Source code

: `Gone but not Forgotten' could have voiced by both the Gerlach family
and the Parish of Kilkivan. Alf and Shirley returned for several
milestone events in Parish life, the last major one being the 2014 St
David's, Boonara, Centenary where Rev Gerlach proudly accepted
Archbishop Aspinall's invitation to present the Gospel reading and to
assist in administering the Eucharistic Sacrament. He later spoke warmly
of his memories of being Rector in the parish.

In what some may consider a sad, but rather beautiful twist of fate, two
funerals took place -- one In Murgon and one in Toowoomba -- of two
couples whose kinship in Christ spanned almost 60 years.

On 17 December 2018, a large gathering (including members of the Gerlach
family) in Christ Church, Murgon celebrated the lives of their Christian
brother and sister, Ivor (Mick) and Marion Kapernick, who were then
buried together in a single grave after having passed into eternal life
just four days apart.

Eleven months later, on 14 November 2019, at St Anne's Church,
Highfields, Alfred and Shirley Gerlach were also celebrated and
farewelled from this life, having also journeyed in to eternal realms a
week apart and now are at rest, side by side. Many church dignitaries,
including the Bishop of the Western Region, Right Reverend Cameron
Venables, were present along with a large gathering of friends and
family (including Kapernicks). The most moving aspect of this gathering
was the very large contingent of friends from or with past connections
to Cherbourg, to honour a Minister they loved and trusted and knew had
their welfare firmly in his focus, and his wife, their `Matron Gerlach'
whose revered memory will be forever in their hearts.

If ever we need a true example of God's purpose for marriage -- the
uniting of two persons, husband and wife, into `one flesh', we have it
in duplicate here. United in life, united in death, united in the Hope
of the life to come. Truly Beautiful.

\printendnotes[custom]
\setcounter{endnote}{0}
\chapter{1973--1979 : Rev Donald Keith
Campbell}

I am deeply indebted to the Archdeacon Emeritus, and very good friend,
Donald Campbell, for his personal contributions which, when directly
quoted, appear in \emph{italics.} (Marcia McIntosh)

**WHAT IS REQUIRED**
What lines above contain the word "also"? Return each such line.

**SOLUTION FOR THIS PROBLEM**
Highfields, Alfred and Shirley Gerlach were also celebrated and
farewelled from this life, having also journeyed in to eternal realms a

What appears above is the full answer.